▶ _WHAT YOU HAVE TO DO_: Under this line are records; the part from the line containing "commandes disponibles avec" through the line containing "path, std\+::string oldname, std\+::string newname)" should be repeated exactly. Please exclude pictures.

▶ _THE INPUT_:
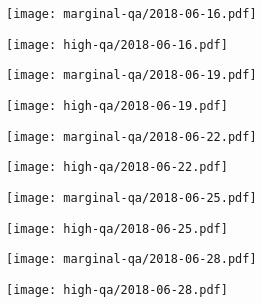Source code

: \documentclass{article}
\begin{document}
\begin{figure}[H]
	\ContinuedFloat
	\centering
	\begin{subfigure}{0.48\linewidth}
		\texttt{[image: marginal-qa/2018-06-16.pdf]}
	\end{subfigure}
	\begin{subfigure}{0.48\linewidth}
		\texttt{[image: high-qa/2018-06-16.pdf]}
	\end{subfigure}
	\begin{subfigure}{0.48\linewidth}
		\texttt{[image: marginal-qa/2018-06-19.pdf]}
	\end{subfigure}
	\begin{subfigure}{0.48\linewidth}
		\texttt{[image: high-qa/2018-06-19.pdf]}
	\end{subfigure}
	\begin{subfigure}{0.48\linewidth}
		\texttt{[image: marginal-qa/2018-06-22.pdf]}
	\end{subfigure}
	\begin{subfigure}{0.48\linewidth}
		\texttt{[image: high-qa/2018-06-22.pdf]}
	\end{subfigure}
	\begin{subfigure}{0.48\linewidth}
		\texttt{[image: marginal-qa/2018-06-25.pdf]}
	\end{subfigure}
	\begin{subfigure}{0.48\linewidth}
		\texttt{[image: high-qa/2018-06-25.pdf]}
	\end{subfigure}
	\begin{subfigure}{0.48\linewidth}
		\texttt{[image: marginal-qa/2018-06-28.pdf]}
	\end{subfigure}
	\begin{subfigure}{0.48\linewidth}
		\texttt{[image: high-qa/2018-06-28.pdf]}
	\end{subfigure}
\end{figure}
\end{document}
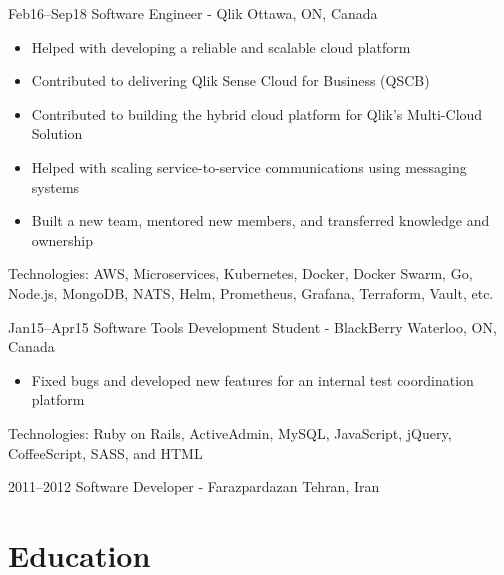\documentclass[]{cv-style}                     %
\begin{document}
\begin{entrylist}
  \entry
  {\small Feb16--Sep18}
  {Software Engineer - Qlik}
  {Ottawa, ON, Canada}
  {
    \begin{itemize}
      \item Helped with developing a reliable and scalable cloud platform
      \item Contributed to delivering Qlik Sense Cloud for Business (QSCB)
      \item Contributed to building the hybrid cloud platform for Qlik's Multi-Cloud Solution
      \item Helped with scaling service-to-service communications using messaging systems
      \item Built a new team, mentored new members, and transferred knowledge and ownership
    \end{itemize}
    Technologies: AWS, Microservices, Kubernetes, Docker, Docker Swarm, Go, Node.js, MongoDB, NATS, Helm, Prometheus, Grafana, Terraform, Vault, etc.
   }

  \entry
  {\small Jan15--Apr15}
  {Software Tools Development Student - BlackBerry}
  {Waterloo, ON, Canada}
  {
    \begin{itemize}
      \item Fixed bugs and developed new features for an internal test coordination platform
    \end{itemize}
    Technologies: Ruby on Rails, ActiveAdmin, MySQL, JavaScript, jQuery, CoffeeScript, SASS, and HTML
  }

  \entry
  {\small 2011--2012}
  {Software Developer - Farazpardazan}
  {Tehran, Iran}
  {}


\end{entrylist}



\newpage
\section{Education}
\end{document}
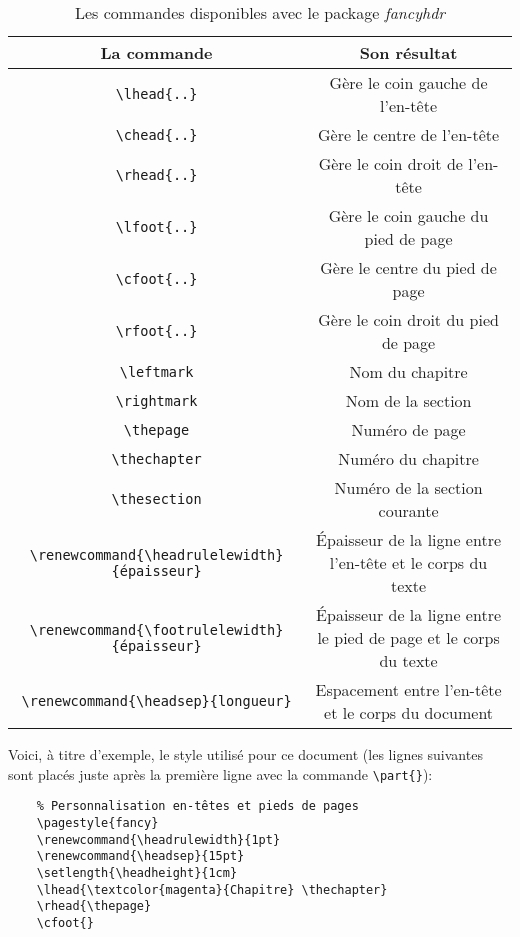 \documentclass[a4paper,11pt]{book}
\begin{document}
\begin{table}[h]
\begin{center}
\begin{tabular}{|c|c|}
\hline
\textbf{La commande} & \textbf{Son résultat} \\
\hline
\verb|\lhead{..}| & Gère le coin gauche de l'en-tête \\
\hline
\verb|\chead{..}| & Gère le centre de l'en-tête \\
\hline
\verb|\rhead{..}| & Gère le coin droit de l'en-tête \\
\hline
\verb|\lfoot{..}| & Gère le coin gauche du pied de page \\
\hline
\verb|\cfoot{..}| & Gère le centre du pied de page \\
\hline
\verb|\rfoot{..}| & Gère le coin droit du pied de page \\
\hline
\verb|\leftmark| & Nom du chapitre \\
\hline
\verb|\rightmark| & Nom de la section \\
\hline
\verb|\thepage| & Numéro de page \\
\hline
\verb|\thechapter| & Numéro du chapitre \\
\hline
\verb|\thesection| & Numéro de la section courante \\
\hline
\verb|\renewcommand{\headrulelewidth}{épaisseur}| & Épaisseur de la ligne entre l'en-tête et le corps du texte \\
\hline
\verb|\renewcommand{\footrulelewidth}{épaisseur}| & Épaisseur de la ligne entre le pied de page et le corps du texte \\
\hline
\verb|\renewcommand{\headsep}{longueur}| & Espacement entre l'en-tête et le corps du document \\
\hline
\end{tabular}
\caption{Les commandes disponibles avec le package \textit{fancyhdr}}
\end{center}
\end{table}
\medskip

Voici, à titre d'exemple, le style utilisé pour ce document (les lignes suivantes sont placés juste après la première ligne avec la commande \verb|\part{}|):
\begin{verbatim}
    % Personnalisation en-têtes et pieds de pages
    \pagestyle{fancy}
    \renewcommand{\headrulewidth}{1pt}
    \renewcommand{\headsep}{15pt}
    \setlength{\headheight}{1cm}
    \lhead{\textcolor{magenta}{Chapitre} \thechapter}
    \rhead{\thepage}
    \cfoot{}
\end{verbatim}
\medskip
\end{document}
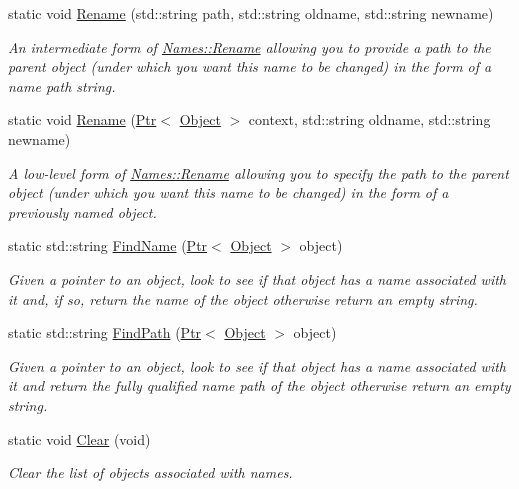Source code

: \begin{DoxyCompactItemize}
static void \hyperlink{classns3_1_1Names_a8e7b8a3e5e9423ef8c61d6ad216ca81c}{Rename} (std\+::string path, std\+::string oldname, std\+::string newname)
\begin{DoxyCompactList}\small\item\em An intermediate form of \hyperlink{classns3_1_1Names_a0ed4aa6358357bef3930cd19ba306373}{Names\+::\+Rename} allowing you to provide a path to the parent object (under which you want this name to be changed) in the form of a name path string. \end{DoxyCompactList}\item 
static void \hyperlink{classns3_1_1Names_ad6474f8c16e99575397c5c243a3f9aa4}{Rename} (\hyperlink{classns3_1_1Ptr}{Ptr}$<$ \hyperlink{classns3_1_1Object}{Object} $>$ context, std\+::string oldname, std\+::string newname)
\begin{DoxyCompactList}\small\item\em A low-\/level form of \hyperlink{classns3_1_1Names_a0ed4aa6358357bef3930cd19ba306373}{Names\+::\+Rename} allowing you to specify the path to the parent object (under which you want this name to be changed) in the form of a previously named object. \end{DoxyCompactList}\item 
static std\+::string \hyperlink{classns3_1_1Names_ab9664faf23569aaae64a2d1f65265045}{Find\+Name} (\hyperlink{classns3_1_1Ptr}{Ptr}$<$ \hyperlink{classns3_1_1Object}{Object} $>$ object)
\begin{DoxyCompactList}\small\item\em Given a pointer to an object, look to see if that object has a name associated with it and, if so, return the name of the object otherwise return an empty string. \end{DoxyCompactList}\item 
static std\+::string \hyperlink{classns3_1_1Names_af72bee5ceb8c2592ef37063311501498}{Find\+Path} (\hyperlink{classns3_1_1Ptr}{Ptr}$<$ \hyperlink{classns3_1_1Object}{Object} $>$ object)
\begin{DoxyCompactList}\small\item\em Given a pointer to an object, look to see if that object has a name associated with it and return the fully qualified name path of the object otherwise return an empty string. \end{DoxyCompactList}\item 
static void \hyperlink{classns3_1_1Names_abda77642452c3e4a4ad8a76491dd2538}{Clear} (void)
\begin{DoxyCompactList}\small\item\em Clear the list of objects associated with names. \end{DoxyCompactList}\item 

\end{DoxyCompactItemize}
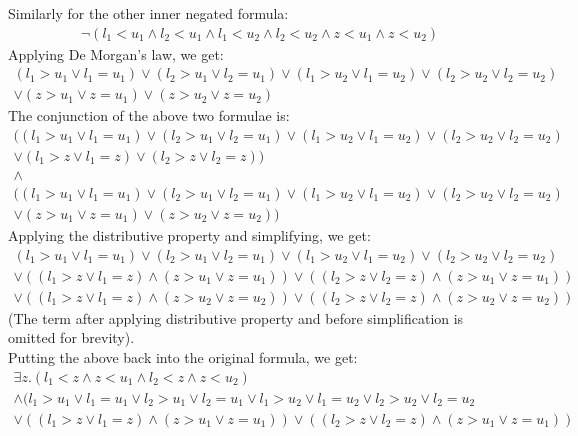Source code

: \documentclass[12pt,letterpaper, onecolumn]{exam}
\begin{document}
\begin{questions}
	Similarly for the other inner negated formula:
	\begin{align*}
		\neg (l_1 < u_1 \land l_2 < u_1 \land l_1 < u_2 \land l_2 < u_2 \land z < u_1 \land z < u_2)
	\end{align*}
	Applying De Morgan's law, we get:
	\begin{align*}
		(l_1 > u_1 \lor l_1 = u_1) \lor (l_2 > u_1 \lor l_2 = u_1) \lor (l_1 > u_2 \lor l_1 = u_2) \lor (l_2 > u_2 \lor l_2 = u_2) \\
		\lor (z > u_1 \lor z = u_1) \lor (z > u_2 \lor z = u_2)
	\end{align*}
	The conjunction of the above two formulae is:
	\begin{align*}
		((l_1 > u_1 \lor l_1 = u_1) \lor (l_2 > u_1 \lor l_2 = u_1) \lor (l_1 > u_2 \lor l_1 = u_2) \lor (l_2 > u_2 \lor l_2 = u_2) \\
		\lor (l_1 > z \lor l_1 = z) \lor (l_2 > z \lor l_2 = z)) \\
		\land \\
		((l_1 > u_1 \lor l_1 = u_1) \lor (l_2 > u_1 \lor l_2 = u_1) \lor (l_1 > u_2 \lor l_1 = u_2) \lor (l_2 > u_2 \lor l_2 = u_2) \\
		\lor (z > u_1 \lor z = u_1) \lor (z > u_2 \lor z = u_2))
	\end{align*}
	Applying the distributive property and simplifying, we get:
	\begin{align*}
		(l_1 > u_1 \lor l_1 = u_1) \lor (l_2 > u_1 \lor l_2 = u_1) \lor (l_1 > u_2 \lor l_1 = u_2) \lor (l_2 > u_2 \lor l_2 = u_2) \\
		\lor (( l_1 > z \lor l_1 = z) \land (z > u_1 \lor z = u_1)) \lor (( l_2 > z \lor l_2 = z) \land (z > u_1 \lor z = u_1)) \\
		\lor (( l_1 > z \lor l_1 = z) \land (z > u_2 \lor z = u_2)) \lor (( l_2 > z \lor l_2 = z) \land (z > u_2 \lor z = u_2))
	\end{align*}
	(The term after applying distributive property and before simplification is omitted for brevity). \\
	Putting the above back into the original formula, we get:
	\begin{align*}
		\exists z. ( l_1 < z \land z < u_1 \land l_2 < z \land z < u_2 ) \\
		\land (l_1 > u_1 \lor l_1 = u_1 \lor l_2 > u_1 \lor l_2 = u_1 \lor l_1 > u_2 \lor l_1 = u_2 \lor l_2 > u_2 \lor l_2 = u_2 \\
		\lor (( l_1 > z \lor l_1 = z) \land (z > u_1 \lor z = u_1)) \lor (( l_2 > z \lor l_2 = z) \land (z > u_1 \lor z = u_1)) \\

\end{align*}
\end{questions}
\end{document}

▶ _WRITTEN RESPONSE_:
\caption{Les commandes disponibles avec le package \textit{fancyhdr}}
\end{center}
\end{table}
\medskip

Voici, à titre d'exemple, le style utilisé pour ce document (les lignes suivantes sont placés juste après la première ligne avec la commande \verb|\part{}|):
\begin{verbatim}
    % Personnalisation en-têtes et pieds de pages
    \pagestyle{fancy}
    \renewcommand{\headrulewidth}{1pt}
    \renewcommand{\headsep}{15pt}
    \setlength{\headheight}{1cm}
    \lhead{\textcolor{magenta}{Chapitre} \thechapter}
    \rhead{\thepage}
    \cfoot{}
\end{verbatim}
\medskip
\end{document}
Source code

: \begin{DoxyCompactItemize}
static void \hyperlink{classns3_1_1Names_a8e7b8a3e5e9423ef8c61d6ad216ca81c}{Rename} (std\+::string path, std\+::string oldname, std\+::string newname)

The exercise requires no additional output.